Troubleshoot Landscape Lighting

As a proud homeowner, you deserve to have your well-maintained lawn, flowers, and landscaping features stand out beautifully from the curb. Landscape lighting is great at accentuating your home. And that’s why it’s frustrating when your landscape lighting doesn’t work as it should.

But before you hit the panic button, take a deep breath and check this troubleshooting guide. Often the fix is easier than you think-allowing you to get your outdoor lighting shining bright again in no time.

  1.  Do you have power to your transformer?

It sounds obvious, but one of the main causes of lighting problems is a faulty electrical connection.

Why a power failure happens

  • Ground Fault Circuit Interrupter (GFCI) outlets trip if the connections get wet due to a heavy rainstorm, melting ice, or your sprinklers.
  • These circuits also trip easily when they get old. If your circuits trip often, they may be old and in need of replacement.

What to do about it

  • Be sure there are no nicks in the wire between the outlet and the transformer.
  • Find the test/reset buttons in your GFCI outlets (they’re located in the middle of of the outlet). Then press the reset buttons on each to see if that fixes the problem.
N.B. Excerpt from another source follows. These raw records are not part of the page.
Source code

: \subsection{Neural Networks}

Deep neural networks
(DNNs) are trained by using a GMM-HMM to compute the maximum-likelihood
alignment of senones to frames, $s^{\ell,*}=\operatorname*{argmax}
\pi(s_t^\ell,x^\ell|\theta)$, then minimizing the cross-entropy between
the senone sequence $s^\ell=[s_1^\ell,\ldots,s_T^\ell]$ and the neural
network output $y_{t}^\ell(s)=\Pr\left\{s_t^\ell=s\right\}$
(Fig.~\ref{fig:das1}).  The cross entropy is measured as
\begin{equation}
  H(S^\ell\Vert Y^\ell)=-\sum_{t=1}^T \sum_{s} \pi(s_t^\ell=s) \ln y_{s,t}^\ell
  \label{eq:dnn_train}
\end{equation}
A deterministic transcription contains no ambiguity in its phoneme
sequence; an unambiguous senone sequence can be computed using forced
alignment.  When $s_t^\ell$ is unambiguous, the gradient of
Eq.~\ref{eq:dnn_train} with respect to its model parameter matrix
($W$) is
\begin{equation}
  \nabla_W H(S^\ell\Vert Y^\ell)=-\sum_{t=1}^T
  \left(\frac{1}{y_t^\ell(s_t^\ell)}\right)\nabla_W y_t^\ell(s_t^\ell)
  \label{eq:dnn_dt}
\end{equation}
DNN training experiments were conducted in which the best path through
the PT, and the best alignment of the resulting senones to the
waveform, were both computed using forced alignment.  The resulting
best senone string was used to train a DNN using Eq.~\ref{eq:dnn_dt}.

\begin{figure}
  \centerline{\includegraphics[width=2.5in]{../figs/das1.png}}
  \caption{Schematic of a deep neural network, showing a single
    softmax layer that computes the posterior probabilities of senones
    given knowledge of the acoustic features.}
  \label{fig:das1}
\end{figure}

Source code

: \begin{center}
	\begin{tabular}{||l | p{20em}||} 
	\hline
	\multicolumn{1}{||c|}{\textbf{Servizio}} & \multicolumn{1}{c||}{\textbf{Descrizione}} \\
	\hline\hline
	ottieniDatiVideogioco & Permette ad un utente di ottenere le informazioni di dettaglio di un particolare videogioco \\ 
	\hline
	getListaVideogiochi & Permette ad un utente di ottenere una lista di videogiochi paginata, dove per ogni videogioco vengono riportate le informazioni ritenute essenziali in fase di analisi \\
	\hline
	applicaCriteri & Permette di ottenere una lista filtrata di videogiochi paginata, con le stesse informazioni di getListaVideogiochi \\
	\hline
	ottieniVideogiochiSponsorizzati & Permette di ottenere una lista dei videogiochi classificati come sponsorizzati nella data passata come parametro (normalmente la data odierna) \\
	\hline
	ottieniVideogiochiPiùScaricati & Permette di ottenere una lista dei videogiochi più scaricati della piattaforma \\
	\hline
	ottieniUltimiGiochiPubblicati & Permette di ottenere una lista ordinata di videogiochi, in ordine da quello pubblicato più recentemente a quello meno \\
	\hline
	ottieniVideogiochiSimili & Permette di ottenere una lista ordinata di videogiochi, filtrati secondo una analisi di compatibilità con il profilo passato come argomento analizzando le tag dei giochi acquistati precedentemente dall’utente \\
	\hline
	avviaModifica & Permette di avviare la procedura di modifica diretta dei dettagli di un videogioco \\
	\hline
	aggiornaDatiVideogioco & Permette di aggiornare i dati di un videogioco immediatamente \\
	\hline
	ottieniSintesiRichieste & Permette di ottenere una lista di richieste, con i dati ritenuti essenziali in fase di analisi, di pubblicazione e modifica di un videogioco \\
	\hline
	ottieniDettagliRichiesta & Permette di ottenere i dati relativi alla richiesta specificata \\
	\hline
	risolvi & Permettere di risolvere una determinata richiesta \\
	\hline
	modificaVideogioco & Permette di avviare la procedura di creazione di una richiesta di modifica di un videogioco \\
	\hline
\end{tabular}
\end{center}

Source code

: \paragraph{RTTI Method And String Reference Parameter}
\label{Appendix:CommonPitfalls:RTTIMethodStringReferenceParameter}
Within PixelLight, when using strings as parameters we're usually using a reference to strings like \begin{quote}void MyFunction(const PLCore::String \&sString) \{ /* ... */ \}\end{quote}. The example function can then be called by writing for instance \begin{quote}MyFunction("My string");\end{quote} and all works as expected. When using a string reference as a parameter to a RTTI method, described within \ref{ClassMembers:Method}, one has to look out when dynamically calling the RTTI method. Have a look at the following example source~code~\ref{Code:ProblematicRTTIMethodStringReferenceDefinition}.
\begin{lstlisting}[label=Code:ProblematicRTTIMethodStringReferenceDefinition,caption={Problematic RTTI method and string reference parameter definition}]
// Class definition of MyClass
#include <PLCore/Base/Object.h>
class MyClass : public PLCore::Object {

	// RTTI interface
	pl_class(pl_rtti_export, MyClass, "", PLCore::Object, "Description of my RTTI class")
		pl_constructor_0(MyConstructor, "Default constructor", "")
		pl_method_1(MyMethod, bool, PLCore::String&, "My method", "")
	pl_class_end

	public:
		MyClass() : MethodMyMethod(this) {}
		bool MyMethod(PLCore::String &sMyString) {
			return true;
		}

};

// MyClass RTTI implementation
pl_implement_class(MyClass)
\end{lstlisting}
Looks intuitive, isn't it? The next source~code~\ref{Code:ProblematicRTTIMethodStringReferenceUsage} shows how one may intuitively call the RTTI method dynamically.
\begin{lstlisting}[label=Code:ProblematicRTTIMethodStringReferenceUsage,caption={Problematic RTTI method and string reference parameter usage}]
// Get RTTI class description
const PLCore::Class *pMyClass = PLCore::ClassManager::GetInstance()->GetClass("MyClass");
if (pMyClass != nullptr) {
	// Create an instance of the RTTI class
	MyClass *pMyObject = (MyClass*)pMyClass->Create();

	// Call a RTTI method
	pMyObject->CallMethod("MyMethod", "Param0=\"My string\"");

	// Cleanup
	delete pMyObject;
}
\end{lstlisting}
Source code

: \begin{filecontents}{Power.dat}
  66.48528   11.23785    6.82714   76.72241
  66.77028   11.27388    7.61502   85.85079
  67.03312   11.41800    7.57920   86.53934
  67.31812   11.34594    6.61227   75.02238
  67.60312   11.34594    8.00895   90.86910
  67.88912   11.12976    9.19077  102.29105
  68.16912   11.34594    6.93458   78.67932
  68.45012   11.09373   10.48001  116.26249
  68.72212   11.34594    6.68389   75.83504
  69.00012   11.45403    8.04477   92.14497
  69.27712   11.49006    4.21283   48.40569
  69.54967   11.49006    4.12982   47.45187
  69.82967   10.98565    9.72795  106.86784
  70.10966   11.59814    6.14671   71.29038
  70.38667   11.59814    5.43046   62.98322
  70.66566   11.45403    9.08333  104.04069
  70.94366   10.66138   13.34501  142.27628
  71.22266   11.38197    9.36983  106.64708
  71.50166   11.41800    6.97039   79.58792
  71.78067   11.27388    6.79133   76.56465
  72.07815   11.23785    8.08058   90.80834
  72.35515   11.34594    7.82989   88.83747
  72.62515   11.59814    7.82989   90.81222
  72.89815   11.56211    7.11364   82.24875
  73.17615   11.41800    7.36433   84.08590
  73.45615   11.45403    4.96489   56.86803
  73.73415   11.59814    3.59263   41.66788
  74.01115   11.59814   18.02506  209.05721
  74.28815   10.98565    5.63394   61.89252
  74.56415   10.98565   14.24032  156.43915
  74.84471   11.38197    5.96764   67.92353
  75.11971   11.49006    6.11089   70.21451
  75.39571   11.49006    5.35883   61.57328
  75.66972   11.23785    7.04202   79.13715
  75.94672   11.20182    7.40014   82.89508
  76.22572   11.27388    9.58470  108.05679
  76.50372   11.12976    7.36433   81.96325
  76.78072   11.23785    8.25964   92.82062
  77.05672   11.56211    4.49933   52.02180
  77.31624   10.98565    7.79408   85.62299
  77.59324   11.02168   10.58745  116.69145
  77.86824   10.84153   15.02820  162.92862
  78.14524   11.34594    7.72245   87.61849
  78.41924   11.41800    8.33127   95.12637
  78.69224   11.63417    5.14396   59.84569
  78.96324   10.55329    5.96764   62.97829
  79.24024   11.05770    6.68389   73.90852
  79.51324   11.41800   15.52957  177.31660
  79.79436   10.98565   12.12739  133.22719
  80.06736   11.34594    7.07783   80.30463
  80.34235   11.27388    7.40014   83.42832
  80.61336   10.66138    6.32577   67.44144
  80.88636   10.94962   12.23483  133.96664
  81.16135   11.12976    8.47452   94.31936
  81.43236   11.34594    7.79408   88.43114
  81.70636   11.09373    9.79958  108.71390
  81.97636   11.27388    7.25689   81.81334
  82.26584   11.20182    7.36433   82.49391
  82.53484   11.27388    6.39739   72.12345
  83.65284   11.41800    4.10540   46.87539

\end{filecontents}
2.  Is your timer set correctly?

Often, landscape lighting doesn’t work as you intended because of a timer problem.

Why a timer issue happens

  • Even timers with a battery backup can fully drain and stop functioning.
  • Power losses and other issues can cause timers to fail to come on at the scheduled time.
  • Old-style, photocell-controlled transformers may develop a short in their wiring, or something may block them, making it hard for them to properly detect lighting changes.
  • Bluetooth transformers can lose track of time after a power outage. As a result, your lighting might turn on and off at the wrong times.

What to do about it

  • Replace battery backups, or contact your landscaper to replace them for you.
  • To test photocells, cover them with black electrical tape to see if they turn on. Then remove the tape and make sure they turn off. If not, they may need to be replaced.
  • Check to see if plants have overgrown the photocells. If so, try trimming away the blackages.
  • Consider switching your timer to an astronomical clock that adjust to changing nighttime hour. These timers last longer and are more reliable than photocells.